COVID has certainly changed our world in so many ways over the past year, and engagement is no different. Our teams have been testing new and adapted ways to connect with community members. Throughout it all, we have learned the importance of flexibility and being willing to adapt. Despite the challenging year, connecting with others has provided moments of shared joy. Ideas from community members and stakeholders have continued to enrich projects. Our hope is that lessons learned from 2020 can set the foundation for a “new normal” for community engagement that is more accessible, engaging, and fun.

Over the past year, our engagement strategies have been increasingly intention-based, focusing on letting intention guide the process, rather than being limited by a prescriptive tools-based approach. We center our processes on shared goals, and then identify which methods of outreach can be most accessible at that point in time, taking into account the evolving COVID context and community capacity. Providing multiple options for engagement is more important than ever. Many of our projects have pursued hybrid approaches that pair opportunities for real-time virtual conversations (synchronous options) with the ability to access information and provide input at any time that is convenient (asynchronous options). We simultaneously have been seeking to balance virtual engagement with no-tech options.

Below are two examples of new methods of creative virtual engagement our team has developed and lessons we have learned.

Fort Point Resilient Open Space Concept Plan: Storytelling-Based Children & Families Engagement

Fort Point Team: Zach Chrisco, Jill Allen Dixon, Elaine Minjy Limmer, Laura Marett, Lanmuzhi Yang, Martin Zogran
Special thanks to The American City Coalition, BPDA, and translators Fatuma Hassan and Gabriela Herrera

On February 29, 2020, our team gathered at Artists for Humanity for an open community workshop, listening to feedback about 6 acres of new parks along the Fort Point Channel. Simultaneously, we launched an online survey with the same materials and feedback questions. Over the coming weeks, as we monitored the online survey results and began to analyze what we learned at the open house, COVID quickly closed down nearly all aspects of daily life.

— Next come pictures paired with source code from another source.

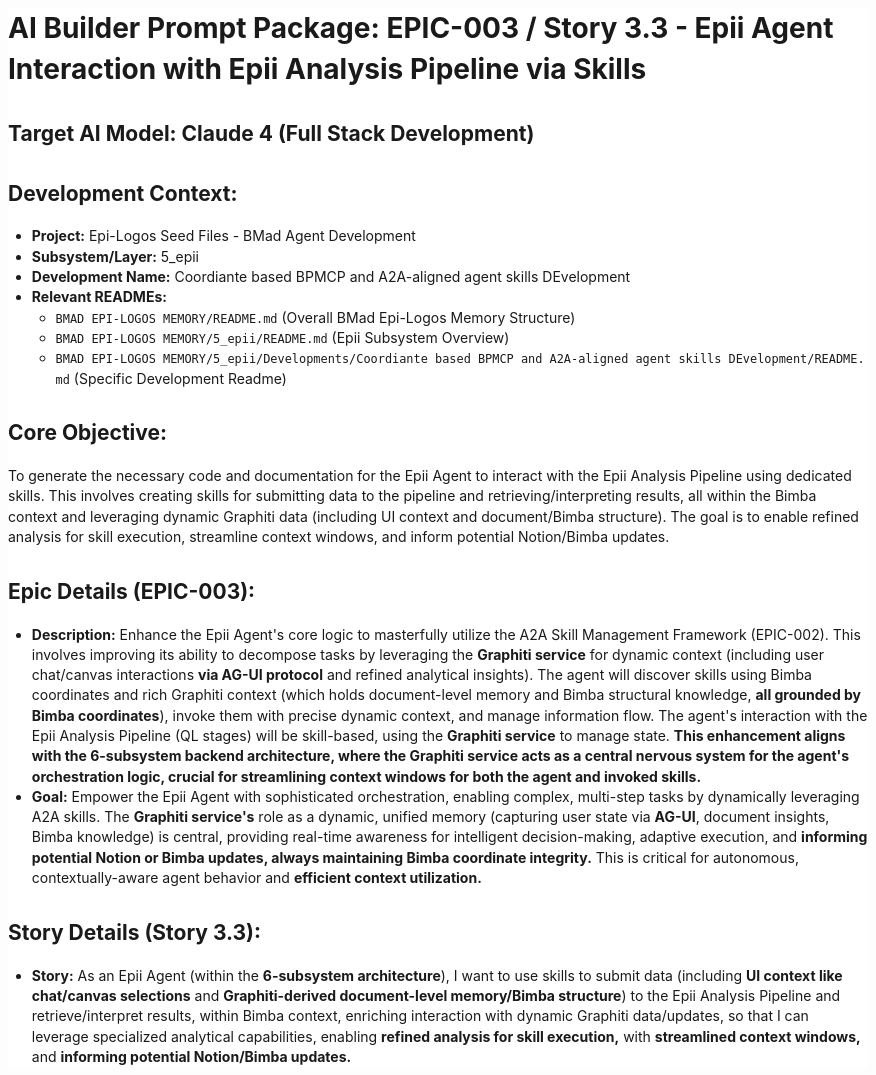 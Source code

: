 # AI Builder Prompt Package: EPIC-003 / Story 3.3 - Epii Agent Interaction with Epii Analysis Pipeline via Skills

## Target AI Model: Claude 4 (Full Stack Development)

## Development Context:

*   **Project:** Epi-Logos Seed Files - BMad Agent Development
*   **Subsystem/Layer:** 5_epii
*   **Development Name:** Coordiante based BPMCP and A2A-aligned agent skills DEvelopment
*   **Relevant READMEs:**
    *   `BMAD EPI-LOGOS MEMORY/README.md` (Overall BMad Epi-Logos Memory Structure)
    *   `BMAD EPI-LOGOS MEMORY/5_epii/README.md` (Epii Subsystem Overview)
    *   `BMAD EPI-LOGOS MEMORY/5_epii/Developments/Coordiante based BPMCP and A2A-aligned agent skills DEvelopment/README.md` (Specific Development Readme)

## Core Objective:

To generate the necessary code and documentation for the Epii Agent to interact with the Epii Analysis Pipeline using dedicated skills. This involves creating skills for submitting data to the pipeline and retrieving/interpreting results, all within the Bimba context and leveraging dynamic Graphiti data (including UI context and document/Bimba structure). The goal is to enable refined analysis for skill execution, streamline context windows, and inform potential Notion/Bimba updates.

## Epic Details (EPIC-003):

*   **Description:** Enhance the Epii Agent's core logic to masterfully utilize the A2A Skill Management Framework (EPIC-002). This involves improving its ability to decompose tasks by leveraging the **Graphiti service** for dynamic context (including user chat/canvas interactions **via AG-UI protocol** and refined analytical insights). The agent will discover skills using Bimba coordinates and rich Graphiti context (which holds document-level memory and Bimba structural knowledge, **all grounded by Bimba coordinates**), invoke them with precise dynamic context, and manage information flow. The agent's interaction with the Epii Analysis Pipeline (QL stages) will be skill-based, using the **Graphiti service** to manage state. **This enhancement aligns with the 6-subsystem backend architecture, where the Graphiti service acts as a central nervous system for the agent's orchestration logic, crucial for streamlining context windows for both the agent and invoked skills.**
*   **Goal:** Empower the Epii Agent with sophisticated orchestration, enabling complex, multi-step tasks by dynamically leveraging A2A skills. The **Graphiti service's** role as a dynamic, unified memory (capturing user state via **AG-UI**, document insights, Bimba knowledge) is central, providing real-time awareness for intelligent decision-making, adaptive execution, and **informing potential Notion or Bimba updates, always maintaining Bimba coordinate integrity.** This is critical for autonomous, contextually-aware agent behavior and **efficient context utilization.**

## Story Details (Story 3.3):

*   **Story:** As an Epii Agent (within the **6-subsystem architecture**), I want to use skills to submit data (including **UI context like chat/canvas selections** and **Graphiti-derived document-level memory/Bimba structure**) to the Epii Analysis Pipeline and retrieve/interpret results, within Bimba context, enriching interaction with dynamic Graphiti data/updates, so that I can leverage specialized analytical capabilities, enabling **refined analysis for skill execution,** with **streamlined context windows,** and **informing potential Notion/Bimba updates.**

Over the summer, in-person engagement continued to remain on pause, so we began discussing how to gather broader input on the parks, focusing on who was underrepresented in feedback gathered so far. We hoped to hear from Roxbury and Dorchester children and their families about what would be desirable in the future waterfront parks. We are especially thankful for The American City Coalition (TACC) who surveyed their contacts to gather input on how a virtual event could be most accessible: a smaller group discussion over Zoom in English, Spanish, and Somalian that would be engaging from the start and not feel like homework. TACC co-facilitated the event with Sasaki and the BPDA.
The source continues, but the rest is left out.